News

Photography Professor Kristine Thompson Curates After Life at the Luckman Gallery in Los Angeles

 

Kristine Thompson, assistant professor of photography at the LSU School of Art, recently curated a group exhibition for California State University’s Luckman Gallery in Los Angeles. Titled After Life, the show featured historical and contemporary artwork that examines death, mourning traditions, and memorials and how our understanding of these ideas and practices has shifted over time. The exhibition was on view from March 29–May 24, 2014.

After Life included work by Andrea Bowers, Ellen Carey, Alexandra Pacheco Garcia, Jason Lazarus, David Maisel, David Orr, Ira Sachs, Sarah Sudhoff, and Loren Schwerd, associate professor of sculpture at the LSU School of Art.

The exhibition also featured objects from the collection of the University of California at Riverside’s California Museum of Photography. The 19th- and 20th-century photographs from this collection ranged from post-mortem daguerreotype portraits to instant prints from the 1970s and 1980s of mourners posing alongside the deceased.

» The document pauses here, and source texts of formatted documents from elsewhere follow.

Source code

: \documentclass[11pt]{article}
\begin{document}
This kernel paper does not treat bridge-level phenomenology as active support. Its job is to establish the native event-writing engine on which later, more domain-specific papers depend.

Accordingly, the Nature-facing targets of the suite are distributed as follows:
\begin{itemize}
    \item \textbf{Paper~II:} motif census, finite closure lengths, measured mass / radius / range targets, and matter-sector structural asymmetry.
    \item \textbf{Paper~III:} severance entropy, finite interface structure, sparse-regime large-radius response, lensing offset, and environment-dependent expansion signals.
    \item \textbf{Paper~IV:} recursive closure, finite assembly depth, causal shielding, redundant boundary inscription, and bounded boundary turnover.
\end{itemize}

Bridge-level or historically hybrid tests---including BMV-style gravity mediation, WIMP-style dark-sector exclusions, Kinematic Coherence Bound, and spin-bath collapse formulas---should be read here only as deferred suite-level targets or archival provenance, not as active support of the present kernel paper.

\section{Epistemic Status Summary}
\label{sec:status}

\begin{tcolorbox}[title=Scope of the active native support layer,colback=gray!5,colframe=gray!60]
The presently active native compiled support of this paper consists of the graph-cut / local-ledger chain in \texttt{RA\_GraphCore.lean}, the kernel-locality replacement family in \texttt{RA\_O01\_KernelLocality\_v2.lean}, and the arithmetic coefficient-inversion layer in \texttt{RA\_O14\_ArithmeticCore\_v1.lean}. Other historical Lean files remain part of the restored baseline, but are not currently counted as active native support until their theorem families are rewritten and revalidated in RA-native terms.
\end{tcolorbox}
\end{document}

The installation of contemporary work was anchored by Ellen Carey’s monumental Mourning Wall, a 10×33 foot work composed of 100 grey Polaroid negatives, made with a large-format Polaroid 20×24 camera. Created at the turn of the millennium, the wall suggests a way of representing both collective and individual loss, as well as referencing other existing memorial walls or structures.

Other contemporary pieces in the exhibition depicted deceased bodies in more fragmentary ways—including photograms made from cremated remains and photographs that revealed swatches of bedding, carpet, and upholstery marked by bodies that passed away on those surfaces. Other works recognized the significant loss of lives due to AIDS-related causes, such as Ira Sachs’s eight-minute film, Last Address, an elegiac homage to a group of New York–based artists who died of AIDS between 1983 and 2007.

Loren Schwerd’s pieces ruminated on geographic sites of loss. Her Mourning Portrait is a series of memorials to the communities of New Orleans that were devastated by Hurricane Katrina. Schwerd wove human hair extensions that she found in her neighborhood after the hurricane into sculptural renderings of vacant houses in the Ninth Ward neighborhood. Her work references the 19th-century tradition of hairwork, in which family members and artisans would fashion the hair of the deceased into intricate jewelry and other objects as symbols of death and rebirth.

As a whole, the exhibition demonstrated a shift from overt representations of death via the body to contemporary artists representing loss via memorial objects or sites of significance.

Kristine Thompson is an artist, educator, and independent curator. Her visual work addresses many of the ideas embodied in the After Life exhibition and has recently been exhibited at Commonwealth & Council in Los Angeles and the Armory Center for the Arts in Pasadena. Thompson worked for several years as a curator at UCR/California Museum of Photography before joining the faculty at the LSU School of Art.